Excerpted records>

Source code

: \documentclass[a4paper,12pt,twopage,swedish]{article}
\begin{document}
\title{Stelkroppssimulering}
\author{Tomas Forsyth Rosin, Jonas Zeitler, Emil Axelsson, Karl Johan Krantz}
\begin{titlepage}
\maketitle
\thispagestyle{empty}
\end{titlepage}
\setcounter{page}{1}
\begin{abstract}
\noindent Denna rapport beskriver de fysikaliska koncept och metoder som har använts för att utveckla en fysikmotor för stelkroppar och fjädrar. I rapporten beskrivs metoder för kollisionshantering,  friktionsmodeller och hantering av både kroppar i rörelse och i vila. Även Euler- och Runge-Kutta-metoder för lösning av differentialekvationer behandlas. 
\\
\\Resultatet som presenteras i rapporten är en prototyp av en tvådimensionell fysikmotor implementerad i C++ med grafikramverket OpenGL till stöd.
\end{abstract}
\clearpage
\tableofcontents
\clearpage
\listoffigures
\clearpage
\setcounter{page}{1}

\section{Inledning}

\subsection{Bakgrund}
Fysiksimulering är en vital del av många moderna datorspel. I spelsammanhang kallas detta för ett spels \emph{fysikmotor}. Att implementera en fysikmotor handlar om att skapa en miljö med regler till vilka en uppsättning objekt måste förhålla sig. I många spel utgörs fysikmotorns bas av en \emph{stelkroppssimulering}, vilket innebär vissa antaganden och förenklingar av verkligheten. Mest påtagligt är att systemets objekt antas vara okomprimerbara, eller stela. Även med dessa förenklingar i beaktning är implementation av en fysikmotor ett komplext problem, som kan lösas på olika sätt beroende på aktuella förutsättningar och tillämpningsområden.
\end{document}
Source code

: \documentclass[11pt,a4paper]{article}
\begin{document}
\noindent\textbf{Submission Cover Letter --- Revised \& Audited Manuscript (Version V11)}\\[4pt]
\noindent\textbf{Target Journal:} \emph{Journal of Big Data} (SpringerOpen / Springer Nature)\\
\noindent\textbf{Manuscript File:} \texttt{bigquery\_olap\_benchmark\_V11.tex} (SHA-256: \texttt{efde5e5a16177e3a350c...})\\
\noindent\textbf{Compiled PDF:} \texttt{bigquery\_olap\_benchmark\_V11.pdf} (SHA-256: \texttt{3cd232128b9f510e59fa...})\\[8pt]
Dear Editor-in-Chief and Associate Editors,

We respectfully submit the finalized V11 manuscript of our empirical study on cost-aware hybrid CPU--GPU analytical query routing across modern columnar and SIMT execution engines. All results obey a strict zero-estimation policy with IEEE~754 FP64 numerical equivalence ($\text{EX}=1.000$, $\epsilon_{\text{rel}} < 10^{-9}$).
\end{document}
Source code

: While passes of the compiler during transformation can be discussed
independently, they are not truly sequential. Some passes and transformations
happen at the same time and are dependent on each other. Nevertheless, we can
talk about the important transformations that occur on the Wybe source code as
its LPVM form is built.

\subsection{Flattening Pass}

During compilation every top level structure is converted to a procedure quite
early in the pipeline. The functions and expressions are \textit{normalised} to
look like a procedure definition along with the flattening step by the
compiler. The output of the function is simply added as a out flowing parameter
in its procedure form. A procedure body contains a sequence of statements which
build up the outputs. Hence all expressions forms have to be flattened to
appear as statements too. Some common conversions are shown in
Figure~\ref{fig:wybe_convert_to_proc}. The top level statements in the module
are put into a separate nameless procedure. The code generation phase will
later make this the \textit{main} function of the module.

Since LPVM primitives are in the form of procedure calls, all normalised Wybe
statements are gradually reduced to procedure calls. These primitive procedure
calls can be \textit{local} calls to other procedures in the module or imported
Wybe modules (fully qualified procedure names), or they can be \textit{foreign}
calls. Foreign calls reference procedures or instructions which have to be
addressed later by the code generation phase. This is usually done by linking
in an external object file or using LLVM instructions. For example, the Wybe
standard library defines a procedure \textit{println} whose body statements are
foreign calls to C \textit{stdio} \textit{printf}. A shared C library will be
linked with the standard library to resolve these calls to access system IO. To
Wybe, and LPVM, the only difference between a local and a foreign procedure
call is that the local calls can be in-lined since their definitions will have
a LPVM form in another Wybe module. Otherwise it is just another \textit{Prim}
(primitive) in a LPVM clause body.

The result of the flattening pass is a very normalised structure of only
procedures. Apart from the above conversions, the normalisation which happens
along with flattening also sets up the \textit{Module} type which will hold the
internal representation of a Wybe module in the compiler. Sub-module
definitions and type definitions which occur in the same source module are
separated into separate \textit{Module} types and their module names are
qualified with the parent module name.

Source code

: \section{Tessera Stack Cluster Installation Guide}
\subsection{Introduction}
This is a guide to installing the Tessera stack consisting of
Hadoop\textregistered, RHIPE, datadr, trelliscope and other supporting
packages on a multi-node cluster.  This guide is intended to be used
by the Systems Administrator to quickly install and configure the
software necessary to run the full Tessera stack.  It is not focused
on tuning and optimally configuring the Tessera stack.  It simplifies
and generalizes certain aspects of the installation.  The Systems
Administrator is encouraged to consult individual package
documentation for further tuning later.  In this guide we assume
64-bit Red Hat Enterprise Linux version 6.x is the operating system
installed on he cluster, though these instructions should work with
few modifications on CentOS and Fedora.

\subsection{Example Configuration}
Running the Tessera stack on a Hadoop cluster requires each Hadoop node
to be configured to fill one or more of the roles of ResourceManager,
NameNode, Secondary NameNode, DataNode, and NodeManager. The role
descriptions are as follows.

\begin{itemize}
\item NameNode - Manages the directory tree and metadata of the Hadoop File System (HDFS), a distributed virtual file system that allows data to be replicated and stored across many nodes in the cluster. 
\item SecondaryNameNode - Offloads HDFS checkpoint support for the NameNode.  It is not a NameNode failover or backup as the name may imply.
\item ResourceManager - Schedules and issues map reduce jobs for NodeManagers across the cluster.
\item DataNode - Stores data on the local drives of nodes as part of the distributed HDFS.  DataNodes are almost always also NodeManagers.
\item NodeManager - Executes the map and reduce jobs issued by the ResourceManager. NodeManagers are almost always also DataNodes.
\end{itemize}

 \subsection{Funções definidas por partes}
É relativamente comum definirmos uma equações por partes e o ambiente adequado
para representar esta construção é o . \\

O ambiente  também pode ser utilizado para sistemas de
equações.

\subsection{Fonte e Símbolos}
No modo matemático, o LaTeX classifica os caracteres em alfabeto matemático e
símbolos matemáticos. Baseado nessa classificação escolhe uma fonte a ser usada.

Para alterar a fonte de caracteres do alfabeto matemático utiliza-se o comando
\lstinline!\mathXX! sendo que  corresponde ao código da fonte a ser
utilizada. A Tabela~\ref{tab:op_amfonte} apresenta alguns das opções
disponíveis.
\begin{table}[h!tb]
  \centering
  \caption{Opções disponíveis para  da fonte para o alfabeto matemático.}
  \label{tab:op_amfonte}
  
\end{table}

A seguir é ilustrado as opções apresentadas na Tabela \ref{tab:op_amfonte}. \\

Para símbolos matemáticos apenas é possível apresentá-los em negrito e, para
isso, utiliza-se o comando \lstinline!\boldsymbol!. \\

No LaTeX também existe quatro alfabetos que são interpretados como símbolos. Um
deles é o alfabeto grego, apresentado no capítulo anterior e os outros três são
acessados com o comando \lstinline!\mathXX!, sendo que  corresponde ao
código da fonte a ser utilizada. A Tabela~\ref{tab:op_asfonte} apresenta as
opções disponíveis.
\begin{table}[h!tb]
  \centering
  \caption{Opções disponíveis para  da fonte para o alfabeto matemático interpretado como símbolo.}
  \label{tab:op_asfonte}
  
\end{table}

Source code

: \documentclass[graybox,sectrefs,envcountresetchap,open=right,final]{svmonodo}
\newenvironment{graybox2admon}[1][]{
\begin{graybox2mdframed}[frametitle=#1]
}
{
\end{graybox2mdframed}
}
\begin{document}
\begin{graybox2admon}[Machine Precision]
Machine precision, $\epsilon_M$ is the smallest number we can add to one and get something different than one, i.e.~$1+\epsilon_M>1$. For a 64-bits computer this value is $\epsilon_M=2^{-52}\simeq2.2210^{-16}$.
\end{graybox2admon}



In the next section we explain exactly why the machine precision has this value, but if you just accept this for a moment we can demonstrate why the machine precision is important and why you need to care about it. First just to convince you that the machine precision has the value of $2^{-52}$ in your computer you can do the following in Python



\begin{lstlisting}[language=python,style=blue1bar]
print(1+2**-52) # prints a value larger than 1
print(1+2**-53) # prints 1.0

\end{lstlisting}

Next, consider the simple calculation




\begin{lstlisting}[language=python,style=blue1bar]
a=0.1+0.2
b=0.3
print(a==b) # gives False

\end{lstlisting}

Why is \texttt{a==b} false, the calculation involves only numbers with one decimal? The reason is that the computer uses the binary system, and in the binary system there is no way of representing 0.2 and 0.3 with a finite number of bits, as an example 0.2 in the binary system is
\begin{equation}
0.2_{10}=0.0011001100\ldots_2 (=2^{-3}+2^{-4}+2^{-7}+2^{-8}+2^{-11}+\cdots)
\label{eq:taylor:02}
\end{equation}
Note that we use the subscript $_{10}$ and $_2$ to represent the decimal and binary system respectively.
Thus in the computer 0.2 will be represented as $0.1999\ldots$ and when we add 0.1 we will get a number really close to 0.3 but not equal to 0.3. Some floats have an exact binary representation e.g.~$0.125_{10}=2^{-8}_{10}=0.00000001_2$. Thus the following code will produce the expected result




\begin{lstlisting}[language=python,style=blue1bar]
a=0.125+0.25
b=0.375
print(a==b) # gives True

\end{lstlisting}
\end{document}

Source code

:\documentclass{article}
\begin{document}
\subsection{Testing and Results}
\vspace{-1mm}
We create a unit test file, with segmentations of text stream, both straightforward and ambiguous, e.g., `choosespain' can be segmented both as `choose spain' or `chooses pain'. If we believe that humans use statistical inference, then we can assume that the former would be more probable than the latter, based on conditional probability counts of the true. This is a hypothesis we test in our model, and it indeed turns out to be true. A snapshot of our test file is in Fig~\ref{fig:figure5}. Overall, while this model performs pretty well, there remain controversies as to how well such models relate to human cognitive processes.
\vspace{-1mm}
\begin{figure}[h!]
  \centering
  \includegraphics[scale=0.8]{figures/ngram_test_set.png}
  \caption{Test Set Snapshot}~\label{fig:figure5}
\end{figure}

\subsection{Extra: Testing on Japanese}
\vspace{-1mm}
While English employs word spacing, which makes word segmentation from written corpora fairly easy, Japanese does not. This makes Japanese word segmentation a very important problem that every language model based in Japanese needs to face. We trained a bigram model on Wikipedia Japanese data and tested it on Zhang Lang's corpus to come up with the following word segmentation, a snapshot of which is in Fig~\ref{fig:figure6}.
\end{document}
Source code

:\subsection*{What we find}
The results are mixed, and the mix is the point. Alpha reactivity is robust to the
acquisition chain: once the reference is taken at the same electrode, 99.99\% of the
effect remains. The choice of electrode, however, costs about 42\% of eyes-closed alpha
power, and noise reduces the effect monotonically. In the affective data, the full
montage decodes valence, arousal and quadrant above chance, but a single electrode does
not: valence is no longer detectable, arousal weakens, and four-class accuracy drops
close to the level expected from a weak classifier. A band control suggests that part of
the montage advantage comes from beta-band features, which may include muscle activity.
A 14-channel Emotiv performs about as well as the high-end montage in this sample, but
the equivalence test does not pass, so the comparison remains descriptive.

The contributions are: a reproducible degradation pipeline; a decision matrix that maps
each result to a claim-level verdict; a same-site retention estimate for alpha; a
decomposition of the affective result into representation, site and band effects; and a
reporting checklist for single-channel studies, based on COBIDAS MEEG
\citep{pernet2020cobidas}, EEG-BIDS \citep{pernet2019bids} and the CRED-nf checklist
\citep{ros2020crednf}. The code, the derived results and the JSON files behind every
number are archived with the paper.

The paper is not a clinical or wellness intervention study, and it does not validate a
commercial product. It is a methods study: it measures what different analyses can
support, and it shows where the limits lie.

Task brief>
Looking at the entries above, can you reproduce exactly the lines from the one that holds "descriptions are as follows." through the one that holds "across the cluster.", and only those?

The completed task>
descriptions are as follows.

\begin{itemize}
\item NameNode - Manages the directory tree and metadata of the Hadoop File System (HDFS), a distributed virtual file system that allows data to be replicated and stored across many nodes in the cluster. 
\item SecondaryNameNode - Offloads HDFS checkpoint support for the NameNode.  It is not a NameNode failover or backup as the name may imply.
\item ResourceManager - Schedules and issues map reduce jobs for NodeManagers across the cluster.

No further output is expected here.